• Work item: Your answer is a copy of every line in the records where "specifiche" appears.

• Material to process:
++++++

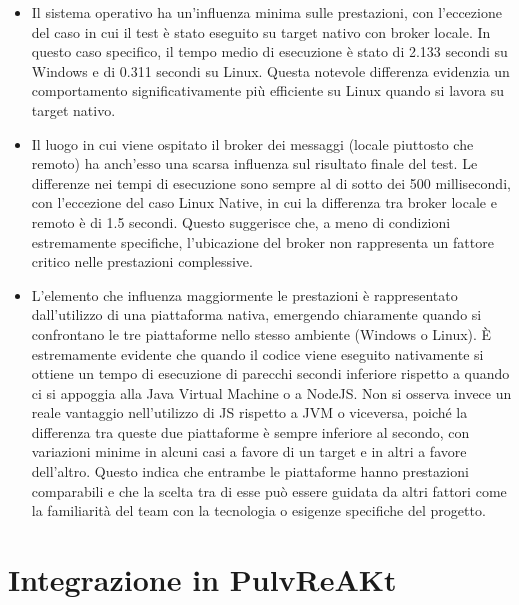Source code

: \documentclass[12pt,a4paper,openright,twoside]{book}
\begin{document}
\begin{itemize}
    \item Il sistema operativo ha un’influenza minima sulle prestazioni, con l’eccezione del caso in cui il test è stato eseguito su target nativo con broker locale. 
    In questo caso specifico, il tempo medio di esecuzione è stato di 2.133 secondi su Windows e di 0.311 secondi su Linux. Questa notevole differenza evidenzia 
    un comportamento significativamente più efficiente su Linux quando si lavora su target nativo.

    \item Il luogo in cui viene ospitato il broker dei messaggi (locale piuttosto che remoto) ha anch’esso una scarsa influenza sul risultato finale del test. 
    Le differenze nei tempi di esecuzione sono sempre al di sotto dei 500 millisecondi, con l’eccezione del caso Linux Native, in cui la differenza tra broker locale e remoto 
    è di 1.5 secondi. Questo suggerisce che, a meno di condizioni estremamente specifiche, l'ubicazione del broker non rappresenta un fattore critico nelle prestazioni complessive.

    \item L’elemento che influenza maggiormente le prestazioni è rappresentato dall’utilizzo di una piattaforma nativa, emergendo chiaramente quando si confrontano 
    le tre piattaforme nello stesso ambiente (Windows o Linux). È estremamente evidente che quando il codice viene eseguito nativamente si ottiene un tempo 
    di esecuzione di parecchi secondi inferiore rispetto a quando ci si appoggia alla Java Virtual Machine o a NodeJS. Non si osserva invece un reale vantaggio nell’utilizzo 
    di \ac{JS} rispetto a \ac{JVM} o viceversa, poiché la differenza tra queste due piattaforme è sempre inferiore al secondo, con variazioni minime in alcuni casi a favore 
    di un target e in altri a favore dell'altro. Questo indica che entrambe le piattaforme hanno prestazioni comparabili e che la scelta tra di esse può essere guidata da 
    altri fattori come la familiarità del team con la tecnologia o esigenze specifiche del progetto.
\end{itemize}

\section{Integrazione in PulvReAKt}  %
\end{document}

++++++

• Completed exercise:
    è di 1.5 secondi. Questo suggerisce che, a meno di condizioni estremamente specifiche, l'ubicazione del broker non rappresenta un fattore critico nelle prestazioni complessive.
    altri fattori come la familiarità del team con la tecnologia o esigenze specifiche del progetto.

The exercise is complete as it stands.